How to complete this task: Which lines of the entries below run from the one holding "#### Casos pequenos" to the one holding "Para os casos de", inclusive? Set down exactly those lines and no others.

(Data records)
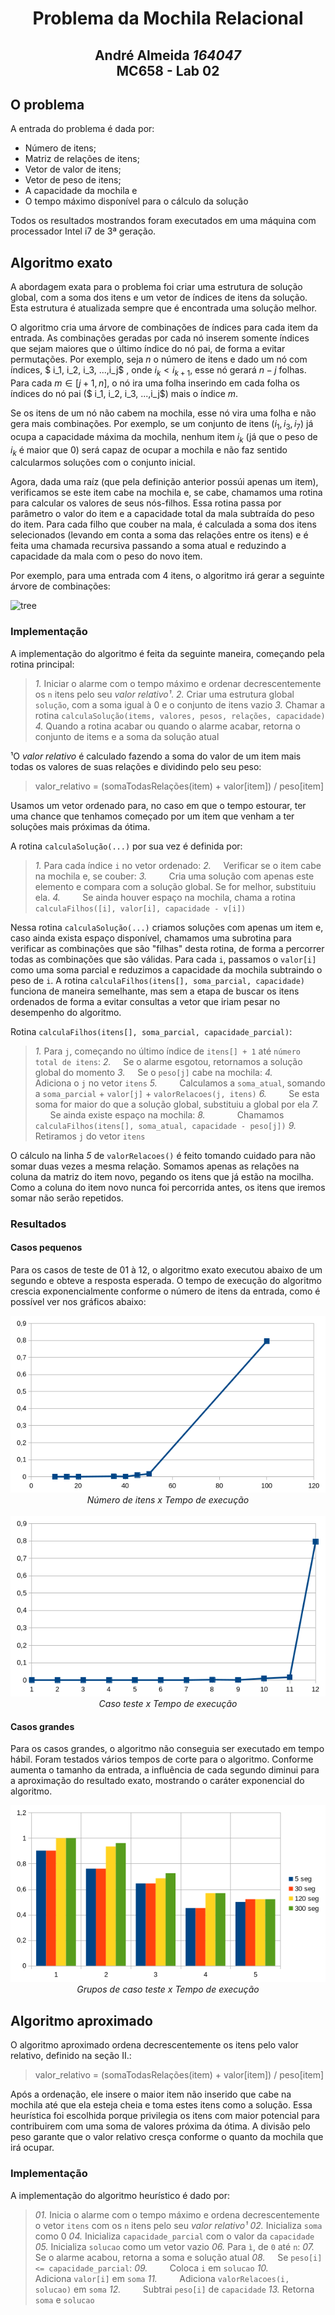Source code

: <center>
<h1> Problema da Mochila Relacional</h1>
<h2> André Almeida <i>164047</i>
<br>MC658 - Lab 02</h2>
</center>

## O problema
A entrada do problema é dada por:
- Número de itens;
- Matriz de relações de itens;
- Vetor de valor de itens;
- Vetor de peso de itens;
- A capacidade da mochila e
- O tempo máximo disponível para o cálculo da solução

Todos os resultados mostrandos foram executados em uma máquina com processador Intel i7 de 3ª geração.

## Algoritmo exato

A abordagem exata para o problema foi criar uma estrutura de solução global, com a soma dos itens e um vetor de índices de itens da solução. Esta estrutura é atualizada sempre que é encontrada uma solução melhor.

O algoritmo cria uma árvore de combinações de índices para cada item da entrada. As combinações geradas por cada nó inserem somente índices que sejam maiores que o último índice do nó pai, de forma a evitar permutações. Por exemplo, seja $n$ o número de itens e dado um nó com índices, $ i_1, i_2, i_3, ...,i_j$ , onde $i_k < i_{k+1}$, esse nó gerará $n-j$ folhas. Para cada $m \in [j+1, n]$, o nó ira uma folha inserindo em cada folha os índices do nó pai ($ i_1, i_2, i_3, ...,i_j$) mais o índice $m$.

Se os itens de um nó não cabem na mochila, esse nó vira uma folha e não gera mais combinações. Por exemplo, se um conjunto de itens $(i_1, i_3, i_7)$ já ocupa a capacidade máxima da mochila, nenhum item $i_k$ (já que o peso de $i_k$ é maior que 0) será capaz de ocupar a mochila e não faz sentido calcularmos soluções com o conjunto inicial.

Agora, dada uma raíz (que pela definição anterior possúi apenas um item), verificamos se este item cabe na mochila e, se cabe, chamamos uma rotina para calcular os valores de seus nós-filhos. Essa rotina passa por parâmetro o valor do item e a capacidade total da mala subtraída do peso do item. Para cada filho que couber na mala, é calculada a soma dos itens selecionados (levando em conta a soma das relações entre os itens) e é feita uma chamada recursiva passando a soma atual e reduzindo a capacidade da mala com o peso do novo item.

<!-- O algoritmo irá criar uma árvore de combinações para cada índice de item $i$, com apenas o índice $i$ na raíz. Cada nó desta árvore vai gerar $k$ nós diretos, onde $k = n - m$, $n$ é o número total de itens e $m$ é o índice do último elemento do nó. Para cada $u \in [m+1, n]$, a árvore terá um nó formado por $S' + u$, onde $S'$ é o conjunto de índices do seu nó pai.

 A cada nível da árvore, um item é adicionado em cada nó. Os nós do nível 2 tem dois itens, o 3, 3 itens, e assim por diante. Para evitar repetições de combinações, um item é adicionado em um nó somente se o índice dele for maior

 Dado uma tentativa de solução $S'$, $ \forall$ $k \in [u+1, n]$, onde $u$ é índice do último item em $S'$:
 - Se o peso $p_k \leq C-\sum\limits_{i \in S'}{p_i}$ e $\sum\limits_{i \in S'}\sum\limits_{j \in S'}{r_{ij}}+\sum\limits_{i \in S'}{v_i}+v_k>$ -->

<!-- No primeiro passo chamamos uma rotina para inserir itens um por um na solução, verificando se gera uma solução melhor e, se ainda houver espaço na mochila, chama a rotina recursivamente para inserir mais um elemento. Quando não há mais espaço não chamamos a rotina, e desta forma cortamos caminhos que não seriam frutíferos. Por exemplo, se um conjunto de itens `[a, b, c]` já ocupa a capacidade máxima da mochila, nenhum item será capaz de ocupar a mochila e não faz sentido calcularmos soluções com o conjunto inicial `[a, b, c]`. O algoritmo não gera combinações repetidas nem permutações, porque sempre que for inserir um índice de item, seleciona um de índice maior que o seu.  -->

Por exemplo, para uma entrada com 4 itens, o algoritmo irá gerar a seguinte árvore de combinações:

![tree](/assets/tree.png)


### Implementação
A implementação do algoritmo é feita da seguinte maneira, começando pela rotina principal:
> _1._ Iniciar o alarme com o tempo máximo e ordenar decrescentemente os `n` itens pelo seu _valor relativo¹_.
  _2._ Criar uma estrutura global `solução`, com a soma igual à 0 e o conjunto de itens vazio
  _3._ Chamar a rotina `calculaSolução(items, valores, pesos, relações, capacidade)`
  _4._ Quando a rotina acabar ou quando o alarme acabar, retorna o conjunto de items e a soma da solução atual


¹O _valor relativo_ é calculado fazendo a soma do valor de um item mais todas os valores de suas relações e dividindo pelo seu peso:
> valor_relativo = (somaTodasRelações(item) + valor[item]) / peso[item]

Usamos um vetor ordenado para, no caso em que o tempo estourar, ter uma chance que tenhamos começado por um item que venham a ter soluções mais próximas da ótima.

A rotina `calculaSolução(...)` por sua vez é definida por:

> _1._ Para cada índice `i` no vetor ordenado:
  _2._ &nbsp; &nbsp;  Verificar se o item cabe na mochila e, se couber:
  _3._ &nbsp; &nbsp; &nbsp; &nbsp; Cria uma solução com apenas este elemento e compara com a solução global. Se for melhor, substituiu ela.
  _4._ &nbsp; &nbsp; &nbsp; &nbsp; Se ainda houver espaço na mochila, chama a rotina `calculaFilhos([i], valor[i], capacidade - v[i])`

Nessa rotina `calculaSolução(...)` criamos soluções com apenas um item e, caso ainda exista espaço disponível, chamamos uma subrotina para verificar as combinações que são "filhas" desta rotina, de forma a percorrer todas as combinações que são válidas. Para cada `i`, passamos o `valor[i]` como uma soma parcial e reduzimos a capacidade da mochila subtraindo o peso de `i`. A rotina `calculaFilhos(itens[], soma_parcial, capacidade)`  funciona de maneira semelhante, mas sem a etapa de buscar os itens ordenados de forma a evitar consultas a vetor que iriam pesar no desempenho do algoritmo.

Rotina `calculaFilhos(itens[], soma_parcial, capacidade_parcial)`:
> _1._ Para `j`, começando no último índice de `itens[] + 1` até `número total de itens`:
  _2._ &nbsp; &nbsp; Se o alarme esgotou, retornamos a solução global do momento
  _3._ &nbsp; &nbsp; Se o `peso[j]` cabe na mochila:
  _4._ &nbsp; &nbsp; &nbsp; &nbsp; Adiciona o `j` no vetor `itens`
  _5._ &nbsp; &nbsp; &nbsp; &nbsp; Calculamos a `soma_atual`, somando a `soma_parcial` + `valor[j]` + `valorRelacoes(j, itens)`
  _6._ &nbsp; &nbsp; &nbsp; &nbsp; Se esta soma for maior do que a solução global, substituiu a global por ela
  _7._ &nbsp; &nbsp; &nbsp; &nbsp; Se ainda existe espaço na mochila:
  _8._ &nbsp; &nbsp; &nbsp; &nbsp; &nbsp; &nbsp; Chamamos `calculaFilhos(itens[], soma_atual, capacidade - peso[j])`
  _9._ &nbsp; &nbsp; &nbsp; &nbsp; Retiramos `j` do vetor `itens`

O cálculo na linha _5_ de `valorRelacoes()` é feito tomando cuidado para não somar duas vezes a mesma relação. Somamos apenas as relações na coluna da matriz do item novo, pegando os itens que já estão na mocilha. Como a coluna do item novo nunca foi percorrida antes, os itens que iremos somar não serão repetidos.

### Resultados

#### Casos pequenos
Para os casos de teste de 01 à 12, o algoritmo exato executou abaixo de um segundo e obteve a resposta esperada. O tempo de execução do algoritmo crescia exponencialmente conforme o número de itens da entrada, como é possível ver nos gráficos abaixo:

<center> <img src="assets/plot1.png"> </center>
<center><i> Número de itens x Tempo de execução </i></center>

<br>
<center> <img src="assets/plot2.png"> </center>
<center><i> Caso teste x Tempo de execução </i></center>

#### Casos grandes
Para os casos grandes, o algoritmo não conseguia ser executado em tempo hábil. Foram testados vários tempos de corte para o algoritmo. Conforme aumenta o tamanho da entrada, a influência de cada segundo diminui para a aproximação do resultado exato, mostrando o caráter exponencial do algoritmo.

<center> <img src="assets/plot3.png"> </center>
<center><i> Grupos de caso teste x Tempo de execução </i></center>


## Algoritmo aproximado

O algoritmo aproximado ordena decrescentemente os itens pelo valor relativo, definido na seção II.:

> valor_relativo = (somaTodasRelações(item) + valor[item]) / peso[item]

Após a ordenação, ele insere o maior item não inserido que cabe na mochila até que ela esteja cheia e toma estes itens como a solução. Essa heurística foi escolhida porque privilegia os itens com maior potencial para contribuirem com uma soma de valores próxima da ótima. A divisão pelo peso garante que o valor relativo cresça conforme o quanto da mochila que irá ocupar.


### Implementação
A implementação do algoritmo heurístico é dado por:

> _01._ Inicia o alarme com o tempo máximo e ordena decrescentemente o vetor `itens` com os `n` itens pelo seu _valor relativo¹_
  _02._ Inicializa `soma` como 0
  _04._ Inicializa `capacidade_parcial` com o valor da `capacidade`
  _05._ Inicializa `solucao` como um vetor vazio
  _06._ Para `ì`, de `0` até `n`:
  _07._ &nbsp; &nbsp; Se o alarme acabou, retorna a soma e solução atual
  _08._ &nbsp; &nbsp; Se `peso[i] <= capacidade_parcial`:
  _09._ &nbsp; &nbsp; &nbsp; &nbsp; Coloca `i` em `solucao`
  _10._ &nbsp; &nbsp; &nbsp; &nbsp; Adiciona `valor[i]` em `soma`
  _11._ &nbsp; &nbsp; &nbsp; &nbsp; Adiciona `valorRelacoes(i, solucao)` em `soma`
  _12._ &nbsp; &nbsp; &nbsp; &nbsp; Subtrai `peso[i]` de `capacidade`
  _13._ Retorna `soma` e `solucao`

Exercise response:
#### Casos pequenos
Para os casos de teste de 01 à 12, o algoritmo exato executou abaixo de um segundo e obteve a resposta esperada. O tempo de execução do algoritmo crescia exponencialmente conforme o número de itens da entrada, como é possível ver nos gráficos abaixo:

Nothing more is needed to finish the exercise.